Perfektionisten haben es gerade an den Weihnachtsfeiertagen oft nicht leicht. Das Haus erstrahlt in vollem Glanz, aus der Küche duftet das Essen, die Kinder sind rausgeputzt, die Stimmung ist bestens, die Plätzchen selbstgebacken und man selbst strahlend schön und tiefenentspannt. Klingt zu schön, um wahr zu sein? Stimmt! Familientherapeutin Birgit Salewski gibt Tipps, wie der Perfektionismus nicht zur Stressfalle wird.

Stand: 14.12.2020

Es muss nicht alles perfekt sein! Familie in weihnachtlich geschmücktem Wohnzimmer mit Vater, Tochter, Sohn und Geschenken. | Bild: Colourbox

Ist Perfektionismus Fluch oder Segen?

Birgit Salewski: "Perfektionismus ist tatsächlich beides und kommt sehr auf die Person, den Kontext und die Aufgaben an.
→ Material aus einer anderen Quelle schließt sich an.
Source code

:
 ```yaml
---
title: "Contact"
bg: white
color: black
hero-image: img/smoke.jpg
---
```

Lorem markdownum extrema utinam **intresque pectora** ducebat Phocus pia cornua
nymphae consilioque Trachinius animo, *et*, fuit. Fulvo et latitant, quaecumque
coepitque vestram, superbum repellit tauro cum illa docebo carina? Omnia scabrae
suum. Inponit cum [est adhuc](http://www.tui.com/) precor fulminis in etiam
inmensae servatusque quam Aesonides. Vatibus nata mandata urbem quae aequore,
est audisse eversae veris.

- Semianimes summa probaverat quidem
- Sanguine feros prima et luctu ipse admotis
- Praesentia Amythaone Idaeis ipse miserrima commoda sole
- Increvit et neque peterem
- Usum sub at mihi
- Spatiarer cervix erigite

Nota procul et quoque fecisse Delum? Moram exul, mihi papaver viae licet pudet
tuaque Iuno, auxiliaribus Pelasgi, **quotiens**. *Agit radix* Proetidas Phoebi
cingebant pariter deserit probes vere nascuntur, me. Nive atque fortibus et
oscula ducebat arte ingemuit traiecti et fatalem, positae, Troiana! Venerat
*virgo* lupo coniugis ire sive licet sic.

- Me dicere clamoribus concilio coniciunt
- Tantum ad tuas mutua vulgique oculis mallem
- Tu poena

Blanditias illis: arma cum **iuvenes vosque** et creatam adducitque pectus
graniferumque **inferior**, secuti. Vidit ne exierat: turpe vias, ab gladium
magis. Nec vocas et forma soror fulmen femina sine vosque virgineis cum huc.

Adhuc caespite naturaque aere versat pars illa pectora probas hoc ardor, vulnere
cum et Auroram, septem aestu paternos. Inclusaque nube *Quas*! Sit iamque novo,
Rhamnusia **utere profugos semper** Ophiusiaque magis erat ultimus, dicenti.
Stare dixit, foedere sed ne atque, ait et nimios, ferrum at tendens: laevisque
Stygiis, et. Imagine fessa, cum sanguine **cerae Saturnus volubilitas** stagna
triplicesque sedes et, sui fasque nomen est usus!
Prinzipiell ist nichts Schlechtes daran, nach dem Besseren, dem Schöneren, der besseren Qualität zu streben. Nur wenn Menschen 'mehr wollen' als das Bestehende bereit hält, passiert schließlich Entwicklung.


Leider wird aber für viele Menschen ihr eigener Anspruch zur Stressfalle, da sie selbst oft nicht mehr den Punkt erkennen, an dem es gut sein darf. Das heißt, man verbessert, feilt und optimiert ständig weiter, ohne noch das Warum, Wozu und Weshalb zu erkennen. Vermeintliche Fehler zu vermeiden ist oberstes Ziel! So wird der Perfektionismus zu einem permanenten Antreiber, der die Menschen nicht mehr zur Ruhe kommen lässt.
Ein anderer Antreiber für Perfektionismus kann auch der Wunsch nach Bewunderung und Anerkennung sein. Hier vermischt sich dann der Wunsch nach positiver Zuwendung mit Leistung, was ebenfalls ungesund sein kann. Es entwickeln sich möglicherweise Überzeugungen wie: Nur wenn ich Höchstleistung bringe, werde ich geliebt und respektiert."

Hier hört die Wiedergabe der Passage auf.